However, arcane hierophant rightfully added some interesting abilities to make the whole package more powerful. The companion familiar is certainly interesting, and you get to keep wild shape. Given that wizards get some very interesting spells with the range of personal, that could result in some very powerful gish builds.

JoshuaZ
2010-03-18, 07:26 PM
Agreed, the PrCs and base classes were originally more about theme and flavour than raw power. Hence the reason the fighter is eventually outclassed by the cleric. They assumed that the players would play a certain way - they were not counting on power mad optimisers (admittedly some of the exploits should have been pretty obvious).


Yes they should have been. And it really doesn't take that much to understand how to optimize a wizard. The first time I ever sat down with the 3.5 rules (after not having played anything for a very long time except an extremely short 2nd edition game when I was around 10 years old) it became very apparent that battle control and save or dies were the way to go. It wasn't obvious that that was going to be better than a fighter in combat, but it was obvious without any number crunching that was going to be more useful than Blaster McBlasty. It doesn't help that WoTC made the situation then much worse by responding to this by simply making Blaster McBlasty more effective with the orb spells. (That's being charitable. It may not have even had that level of thought going in to it).

Edit: Ok. Saying something that is relevant. If one lets the theurge have some class features like using spells from both casting classes then it is ok. My favorite theurge version at each odd level swaps at each odd level a spell over from an arcane to a divine list for the other side as a spell known (and if you need a prayerbook or spellbook or the like the spell gets the equiv of Spell Mastery). You get the same thing for the even side going the other direction (and you have some limits on the spell level swapped with the first pair being at most 1st level, then at most 2nd level and so on until 5th level at 9 and 10). Taken together with an ability to boost caster level on spells on either side by sacking a slot from the other side (boost by spell slot sacrificed) this generally makes things more or less ok.

Sophismata
2010-03-18, 10:14 PM
Taking the Kobold Domain will give you Search, Disable Device and Trapfinding. You can make or buy a Wand of Knock.

JaronK
2010-03-18, 10:23 PM
Easiest fix for the MT: create the Archivist. Done.
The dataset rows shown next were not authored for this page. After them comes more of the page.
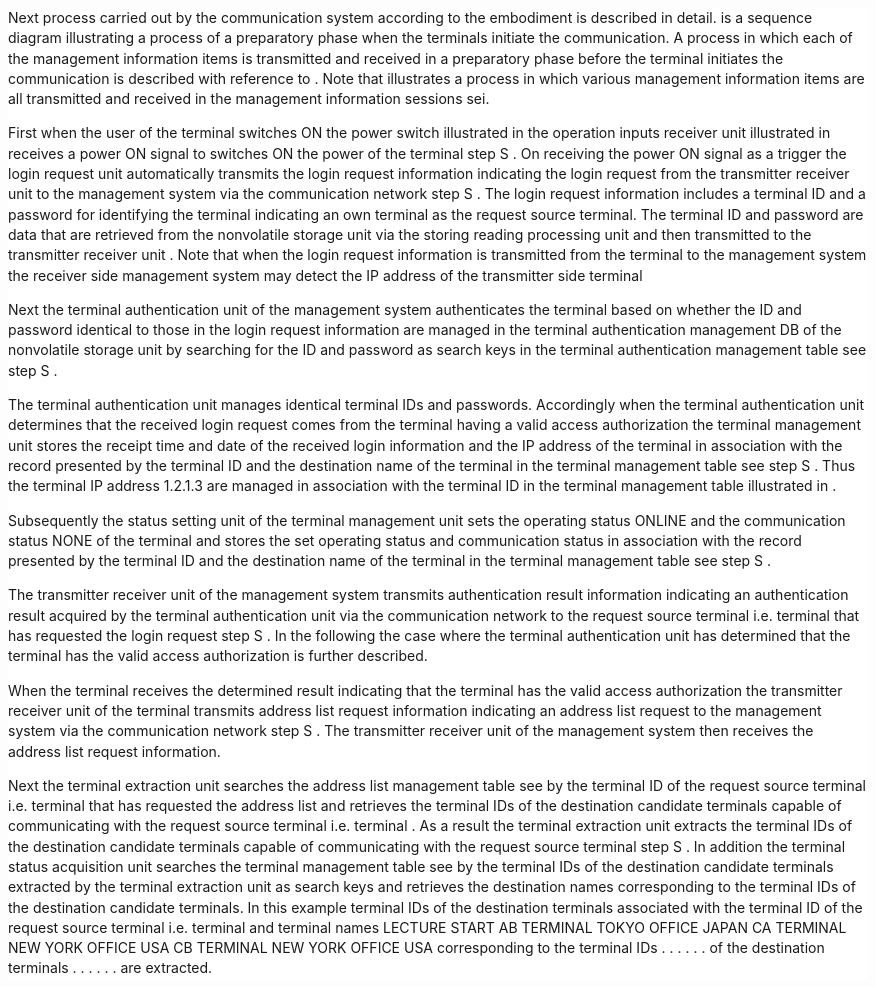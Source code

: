 Next process carried out by the communication system according to the embodiment is described in detail. is a sequence diagram illustrating a process of a preparatory phase when the terminals initiate the communication. A process in which each of the management information items is transmitted and received in a preparatory phase before the terminal initiates the communication is described with reference to . Note that illustrates a process in which various management information items are all transmitted and received in the management information sessions sei.

First when the user of the terminal switches ON the power switch illustrated in the operation inputs receiver unit illustrated in receives a power ON signal to switches ON the power of the terminal step S . On receiving the power ON signal as a trigger the login request unit automatically transmits the login request information indicating the login request from the transmitter receiver unit to the management system via the communication network step S . The login request information includes a terminal ID and a password for identifying the terminal indicating an own terminal as the request source terminal. The terminal ID and password are data that are retrieved from the nonvolatile storage unit via the storing reading processing unit and then transmitted to the transmitter receiver unit . Note that when the login request information is transmitted from the terminal to the management system the receiver side management system may detect the IP address of the transmitter side terminal

Next the terminal authentication unit of the management system authenticates the terminal based on whether the ID and password identical to those in the login request information are managed in the terminal authentication management DB of the nonvolatile storage unit by searching for the ID and password as search keys in the terminal authentication management table see step S .

The terminal authentication unit manages identical terminal IDs and passwords. Accordingly when the terminal authentication unit determines that the received login request comes from the terminal having a valid access authorization the terminal management unit stores the receipt time and date of the received login information and the IP address of the terminal in association with the record presented by the terminal ID and the destination name of the terminal in the terminal management table see step S . Thus the terminal IP address 1.2.1.3 are managed in association with the terminal ID in the terminal management table illustrated in .

Subsequently the status setting unit of the terminal management unit sets the operating status ONLINE and the communication status NONE of the terminal and stores the set operating status and communication status in association with the record presented by the terminal ID and the destination name of the terminal in the terminal management table see step S .

The transmitter receiver unit of the management system transmits authentication result information indicating an authentication result acquired by the terminal authentication unit via the communication network to the request source terminal i.e. terminal that has requested the login request step S . In the following the case where the terminal authentication unit has determined that the terminal has the valid access authorization is further described.

When the terminal receives the determined result indicating that the terminal has the valid access authorization the transmitter receiver unit of the terminal transmits address list request information indicating an address list request to the management system via the communication network step S . The transmitter receiver unit of the management system then receives the address list request information.

Next the terminal extraction unit searches the address list management table see by the terminal ID of the request source terminal i.e. terminal that has requested the address list and retrieves the terminal IDs of the destination candidate terminals capable of communicating with the request source terminal i.e. terminal . As a result the terminal extraction unit extracts the terminal IDs of the destination candidate terminals capable of communicating with the request source terminal step S . In addition the terminal status acquisition unit searches the terminal management table see by the terminal IDs of the destination candidate terminals extracted by the terminal extraction unit as search keys and retrieves the destination names corresponding to the terminal IDs of the destination candidate terminals. In this example terminal IDs of the destination terminals associated with the terminal ID of the request source terminal i.e. terminal and terminal names LECTURE START AB TERMINAL TOKYO OFFICE JAPAN CA TERMINAL NEW YORK OFFICE USA CB TERMINAL NEW YORK OFFICE USA corresponding to the terminal IDs . . . . . . of the destination terminals . . . . . . are extracted.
But seriously, MT is quite powerful already if you use it right (Wizard 10/Ur Priest 1/MT 9, for a basic example). Making it stronger is a bad idea.

JaronK

JoshuaZ
2010-03-18, 10:27 PM
Easiest fix for the MT: create the Archivist. Done.

But seriously, MT is quite powerful already if you use it right (Wizard 10/Ur Priest 1/MT 9, for a basic example). Making it stronger is a bad idea.

JaronK

That's an argument to nerf Ur-Priest more than an argument that MT is weak. Heck, you can use Ur-Priest to even make a build with True Necromancer work decently.

jiriku
2010-03-18, 10:50 PM
Alaris, to answer your second question, YOU can replace a rogue in a party. Use beguiler (PH2) and cloistered cleric (UA) as your base classes, and you'll have both trapfinding and a solid base of skill points prior to entering mystic theurge. Spend some of those skill points on search and disable device, and get yourself a wand of knock and a wand of find traps, and you're good to go.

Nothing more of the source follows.